Granular activated carbon filtration treatment plants treat wastewater and can reduce atrazine below 3 ppb. Yet, these plants require a significant capital investment (Albanito et al., 2015). Our synthetic biology design offers a more sustainable and cost-effective solution to the pervasive issue of chemical contamination in environmental settings. By harvesting the natural capabilities of Pseudomonas sp. ADP and P. putida GJ31, our construct facilitates the breakdown of atrazine and chlorobenzene. Utilizing bacteria as a remediator promotes a cyclic, self-sustaining cleanup process, effectively leveraging the biochemical pathways that are enhanced to address these toxic contaminants. This innovative approach reduces reliance on industrial methods and ensures an enduring measure of detoxifying contaminated water and soil. 

Systems level

This project aims to degrade chlorobenzene and atrazine in soil and water, thus preventing the dangerous ingestion of the two chemicals by humans and wildlife. In this design, we propose an atrazine and chlorobenzene super remediator bacteria. P. putida is an ideal chassis, as it can grow in soil that faces long-term temperature changes without any effect on its growth and survival (Fonseca et al., 2011). Although the ideal temperature for growth is 30°C, the bacterium can still grow in temperatures as low as 4°C (Fonseca et al., 2011). P. putida strain GJ31 contains genes from pKW1 and chromosomal genes that aid in chlorobenzene degradation (Kunze et al., 2009). The cultured bacteria will grow on a mineral salt medium supplemented with chlorobenzene to collect baseline data on the chlorobenzene degradation rates (Oldenhuis et al., 1989). We will synthesize a new plasmid, pWRA-1 (Figure 1), utilizing the polycistronic system, containing atrazine-degrading related genes from plasmid pADP-1–an atrazine degradation plasmid from Pseudomonas sp. ADP—and a GFP-selectable marker. The decision not to include pADP-1’s open reading frames, transposase genes, insertion sequences, and transferrin genes into our constructed plasmid is essential to prevent unwanted recombination and instability within the host genome. This ensures the maintenance of essential genes and the reliability of expression of the gene of interest without interference from undesirable elements. As outlined in the devices section, the newly synthesized plasmid containing the atrazine-degrading genes will be transformed into the chassis, P. putida GJ31, via electroporation utilizing the Coleman lab protocol (Coleman Lab, 2021) (Figure 2). Selection for transformants relies on fluorescence, as coded by the GFP protein on the plasmid. Fluorescent transformants will be tested for atrazine remediation using an atrazine-supplemented mineral salt medium (Zhu et al., 2019).

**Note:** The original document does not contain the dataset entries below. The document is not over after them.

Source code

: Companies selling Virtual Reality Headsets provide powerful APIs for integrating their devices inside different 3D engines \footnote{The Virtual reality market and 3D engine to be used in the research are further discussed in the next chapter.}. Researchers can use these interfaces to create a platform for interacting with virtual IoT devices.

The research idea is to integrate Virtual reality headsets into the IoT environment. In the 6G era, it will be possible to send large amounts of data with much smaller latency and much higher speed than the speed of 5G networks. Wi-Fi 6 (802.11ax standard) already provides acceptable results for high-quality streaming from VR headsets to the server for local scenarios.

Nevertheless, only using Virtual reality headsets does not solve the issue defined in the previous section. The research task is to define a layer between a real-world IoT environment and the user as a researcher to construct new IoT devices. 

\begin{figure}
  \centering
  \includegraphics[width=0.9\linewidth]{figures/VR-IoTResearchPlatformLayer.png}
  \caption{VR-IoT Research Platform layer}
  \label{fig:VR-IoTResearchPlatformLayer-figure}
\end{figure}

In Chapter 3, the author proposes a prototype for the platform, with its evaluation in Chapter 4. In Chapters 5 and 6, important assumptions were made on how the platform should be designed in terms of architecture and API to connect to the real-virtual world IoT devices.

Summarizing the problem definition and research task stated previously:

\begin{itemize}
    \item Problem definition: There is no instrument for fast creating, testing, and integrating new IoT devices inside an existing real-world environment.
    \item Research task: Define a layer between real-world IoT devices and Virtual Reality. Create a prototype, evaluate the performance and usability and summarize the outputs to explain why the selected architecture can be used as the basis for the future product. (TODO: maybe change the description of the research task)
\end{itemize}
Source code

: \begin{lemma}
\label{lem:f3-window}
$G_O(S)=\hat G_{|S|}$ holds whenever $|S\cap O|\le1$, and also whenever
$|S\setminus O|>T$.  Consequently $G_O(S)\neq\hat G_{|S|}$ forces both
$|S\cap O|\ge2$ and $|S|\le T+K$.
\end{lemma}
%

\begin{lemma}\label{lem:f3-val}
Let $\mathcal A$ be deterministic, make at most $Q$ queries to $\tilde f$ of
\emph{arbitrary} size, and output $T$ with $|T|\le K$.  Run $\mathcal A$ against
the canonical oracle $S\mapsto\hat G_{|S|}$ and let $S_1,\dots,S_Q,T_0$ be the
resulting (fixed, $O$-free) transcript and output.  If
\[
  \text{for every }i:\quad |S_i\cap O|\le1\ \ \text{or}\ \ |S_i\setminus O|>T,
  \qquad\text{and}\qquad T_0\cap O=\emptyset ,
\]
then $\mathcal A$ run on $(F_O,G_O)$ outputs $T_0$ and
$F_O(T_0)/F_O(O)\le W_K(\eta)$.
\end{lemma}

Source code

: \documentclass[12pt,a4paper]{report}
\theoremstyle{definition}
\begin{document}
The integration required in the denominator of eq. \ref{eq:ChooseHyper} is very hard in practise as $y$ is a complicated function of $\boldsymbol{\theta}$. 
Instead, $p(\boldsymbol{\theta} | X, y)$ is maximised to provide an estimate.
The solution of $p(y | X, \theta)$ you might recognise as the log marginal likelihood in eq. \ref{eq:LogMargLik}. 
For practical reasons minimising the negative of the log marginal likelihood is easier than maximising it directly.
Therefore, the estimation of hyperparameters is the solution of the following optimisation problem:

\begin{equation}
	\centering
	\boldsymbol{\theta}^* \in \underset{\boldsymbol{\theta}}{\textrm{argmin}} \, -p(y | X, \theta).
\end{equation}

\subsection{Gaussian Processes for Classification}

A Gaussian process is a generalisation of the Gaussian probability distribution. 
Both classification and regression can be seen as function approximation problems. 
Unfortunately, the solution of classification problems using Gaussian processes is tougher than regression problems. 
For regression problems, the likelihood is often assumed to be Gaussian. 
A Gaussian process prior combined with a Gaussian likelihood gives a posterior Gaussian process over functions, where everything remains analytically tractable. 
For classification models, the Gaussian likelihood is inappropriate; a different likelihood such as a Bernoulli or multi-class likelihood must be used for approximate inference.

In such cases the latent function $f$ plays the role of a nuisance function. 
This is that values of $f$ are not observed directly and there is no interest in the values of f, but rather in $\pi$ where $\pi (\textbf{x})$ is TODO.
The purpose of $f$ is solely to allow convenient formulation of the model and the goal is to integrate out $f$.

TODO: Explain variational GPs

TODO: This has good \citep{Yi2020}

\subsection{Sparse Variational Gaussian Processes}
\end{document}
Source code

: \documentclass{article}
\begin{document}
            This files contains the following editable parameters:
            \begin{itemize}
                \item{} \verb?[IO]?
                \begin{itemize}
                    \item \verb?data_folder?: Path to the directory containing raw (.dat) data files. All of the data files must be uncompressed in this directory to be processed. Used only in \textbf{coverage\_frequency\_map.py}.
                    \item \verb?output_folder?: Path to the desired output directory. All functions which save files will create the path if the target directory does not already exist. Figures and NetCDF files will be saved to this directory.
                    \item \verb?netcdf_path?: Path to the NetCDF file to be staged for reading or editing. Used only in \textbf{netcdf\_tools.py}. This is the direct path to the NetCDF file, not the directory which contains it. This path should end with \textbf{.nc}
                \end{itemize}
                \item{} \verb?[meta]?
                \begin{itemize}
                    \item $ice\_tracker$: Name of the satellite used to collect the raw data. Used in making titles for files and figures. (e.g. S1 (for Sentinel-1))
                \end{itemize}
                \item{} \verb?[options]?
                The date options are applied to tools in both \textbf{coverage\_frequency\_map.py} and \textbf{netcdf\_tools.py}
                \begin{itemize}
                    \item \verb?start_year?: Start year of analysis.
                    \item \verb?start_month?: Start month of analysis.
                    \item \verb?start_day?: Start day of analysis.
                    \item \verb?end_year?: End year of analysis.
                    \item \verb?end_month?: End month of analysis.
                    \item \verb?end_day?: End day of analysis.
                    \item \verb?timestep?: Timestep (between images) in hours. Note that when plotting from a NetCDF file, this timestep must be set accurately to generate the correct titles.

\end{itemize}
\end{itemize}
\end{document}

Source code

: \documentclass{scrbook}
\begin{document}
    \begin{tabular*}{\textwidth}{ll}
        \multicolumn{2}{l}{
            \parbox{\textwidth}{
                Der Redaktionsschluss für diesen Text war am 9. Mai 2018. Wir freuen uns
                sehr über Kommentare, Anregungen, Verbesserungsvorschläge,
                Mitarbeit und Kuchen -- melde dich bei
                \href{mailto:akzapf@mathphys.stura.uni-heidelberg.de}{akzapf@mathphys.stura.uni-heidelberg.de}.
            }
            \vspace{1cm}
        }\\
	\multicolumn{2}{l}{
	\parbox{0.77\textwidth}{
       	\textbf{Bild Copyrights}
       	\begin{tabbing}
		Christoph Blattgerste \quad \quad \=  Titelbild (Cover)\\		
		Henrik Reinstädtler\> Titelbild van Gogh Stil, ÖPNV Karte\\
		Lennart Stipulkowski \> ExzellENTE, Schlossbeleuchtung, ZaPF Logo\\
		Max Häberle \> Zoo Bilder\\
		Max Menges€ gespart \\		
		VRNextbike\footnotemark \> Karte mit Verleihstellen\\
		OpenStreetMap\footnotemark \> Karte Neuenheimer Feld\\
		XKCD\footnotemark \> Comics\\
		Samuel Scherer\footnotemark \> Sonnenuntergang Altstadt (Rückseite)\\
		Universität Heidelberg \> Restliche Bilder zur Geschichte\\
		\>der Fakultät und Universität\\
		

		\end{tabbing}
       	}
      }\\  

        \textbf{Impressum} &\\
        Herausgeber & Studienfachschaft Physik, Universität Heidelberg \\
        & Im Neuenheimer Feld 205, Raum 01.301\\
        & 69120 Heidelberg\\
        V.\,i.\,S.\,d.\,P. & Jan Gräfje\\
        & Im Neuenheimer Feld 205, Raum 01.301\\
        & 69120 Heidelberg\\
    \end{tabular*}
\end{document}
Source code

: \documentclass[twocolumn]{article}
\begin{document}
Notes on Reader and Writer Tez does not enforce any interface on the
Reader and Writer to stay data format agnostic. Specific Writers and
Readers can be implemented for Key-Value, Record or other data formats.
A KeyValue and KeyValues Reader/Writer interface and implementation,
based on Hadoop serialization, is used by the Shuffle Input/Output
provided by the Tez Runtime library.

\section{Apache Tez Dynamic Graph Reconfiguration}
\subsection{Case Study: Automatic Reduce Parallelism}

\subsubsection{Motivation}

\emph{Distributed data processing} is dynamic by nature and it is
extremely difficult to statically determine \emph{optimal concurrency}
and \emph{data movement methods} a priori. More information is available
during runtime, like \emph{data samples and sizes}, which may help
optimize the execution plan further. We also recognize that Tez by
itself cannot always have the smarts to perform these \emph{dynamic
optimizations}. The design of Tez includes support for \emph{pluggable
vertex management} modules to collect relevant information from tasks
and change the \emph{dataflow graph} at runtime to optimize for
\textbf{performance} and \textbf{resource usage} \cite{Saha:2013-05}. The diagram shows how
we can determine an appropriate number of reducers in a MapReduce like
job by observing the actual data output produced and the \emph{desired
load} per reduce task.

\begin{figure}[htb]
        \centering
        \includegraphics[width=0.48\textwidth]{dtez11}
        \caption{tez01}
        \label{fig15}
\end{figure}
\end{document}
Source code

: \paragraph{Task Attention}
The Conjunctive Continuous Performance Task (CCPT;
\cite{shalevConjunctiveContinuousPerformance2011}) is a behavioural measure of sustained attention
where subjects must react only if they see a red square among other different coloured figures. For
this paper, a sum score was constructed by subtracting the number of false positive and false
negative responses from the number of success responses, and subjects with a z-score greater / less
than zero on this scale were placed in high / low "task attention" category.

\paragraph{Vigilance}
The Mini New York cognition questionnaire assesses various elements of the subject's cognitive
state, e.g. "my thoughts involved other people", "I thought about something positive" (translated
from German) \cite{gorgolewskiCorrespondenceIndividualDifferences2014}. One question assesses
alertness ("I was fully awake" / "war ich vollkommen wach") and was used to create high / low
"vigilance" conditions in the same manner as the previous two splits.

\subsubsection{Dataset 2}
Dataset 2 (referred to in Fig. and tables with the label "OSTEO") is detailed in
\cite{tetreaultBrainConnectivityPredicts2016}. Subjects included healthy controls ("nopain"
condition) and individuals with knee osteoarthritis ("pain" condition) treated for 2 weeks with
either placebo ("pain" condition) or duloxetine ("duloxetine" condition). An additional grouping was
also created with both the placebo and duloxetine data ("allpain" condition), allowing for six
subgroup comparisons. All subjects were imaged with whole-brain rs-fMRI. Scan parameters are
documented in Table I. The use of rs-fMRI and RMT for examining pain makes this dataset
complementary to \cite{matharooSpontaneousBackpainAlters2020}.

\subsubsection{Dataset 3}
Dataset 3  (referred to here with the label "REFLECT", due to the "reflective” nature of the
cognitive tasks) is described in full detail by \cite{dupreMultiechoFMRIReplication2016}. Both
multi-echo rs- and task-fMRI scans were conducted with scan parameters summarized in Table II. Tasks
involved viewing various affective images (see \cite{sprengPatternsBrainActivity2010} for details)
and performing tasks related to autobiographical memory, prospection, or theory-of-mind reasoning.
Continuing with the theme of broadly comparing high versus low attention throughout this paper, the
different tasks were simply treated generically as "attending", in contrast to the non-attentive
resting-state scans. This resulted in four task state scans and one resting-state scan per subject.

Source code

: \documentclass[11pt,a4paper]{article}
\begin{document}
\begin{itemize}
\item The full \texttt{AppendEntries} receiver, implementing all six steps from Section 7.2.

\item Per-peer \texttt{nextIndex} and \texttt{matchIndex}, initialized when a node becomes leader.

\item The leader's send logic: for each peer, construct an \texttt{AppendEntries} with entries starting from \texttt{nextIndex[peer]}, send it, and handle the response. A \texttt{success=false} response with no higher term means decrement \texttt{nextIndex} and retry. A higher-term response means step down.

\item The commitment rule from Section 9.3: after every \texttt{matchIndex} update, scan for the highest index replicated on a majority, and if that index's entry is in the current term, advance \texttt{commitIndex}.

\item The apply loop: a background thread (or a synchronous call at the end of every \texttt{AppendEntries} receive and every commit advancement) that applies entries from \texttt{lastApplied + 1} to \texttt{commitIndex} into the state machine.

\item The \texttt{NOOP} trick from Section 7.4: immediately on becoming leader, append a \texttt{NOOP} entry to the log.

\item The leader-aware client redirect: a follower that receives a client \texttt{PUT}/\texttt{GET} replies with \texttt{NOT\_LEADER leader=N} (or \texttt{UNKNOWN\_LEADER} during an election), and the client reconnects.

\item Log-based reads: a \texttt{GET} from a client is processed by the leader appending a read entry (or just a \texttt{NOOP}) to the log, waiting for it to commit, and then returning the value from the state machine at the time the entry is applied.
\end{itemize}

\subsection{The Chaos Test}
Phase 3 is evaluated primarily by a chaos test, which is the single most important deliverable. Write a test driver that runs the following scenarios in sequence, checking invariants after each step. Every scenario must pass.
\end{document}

Figure 1. The pWRA-1 plasmid. The plasmid was designed to enhance the remediation of chlorobenzene and atrazine contamination, containing atrazine-degrading genes from pADP-1 and a GFP-selectable marker for transformant encoding.
Figure 2. pWRA-1 construction and transformation in P. putida GJ31.

Device level

Plasmid pKW1 is already present in P. putida, containing genes responsible for converting chlorobenzene to acetyl-CoA. We plan to synthesize genes from the pADP-1 plasmid and insert them into our chassis. This plasmid comes from Pseudomonas sp. strain ADP, which aids atrazine degradation in the surrounding environment. Atz genes, which degrade atrazine, convert atrazine to ammonia and carbon dioxide. For our design, we aim to synthesize relevant genes in the atrazine degradation pathway and genes necessary for successful translation, which includes the atzA, atzB, atzC genes, the operon atzDEF, the plasmid replication and maintenance genes near the origin of replication.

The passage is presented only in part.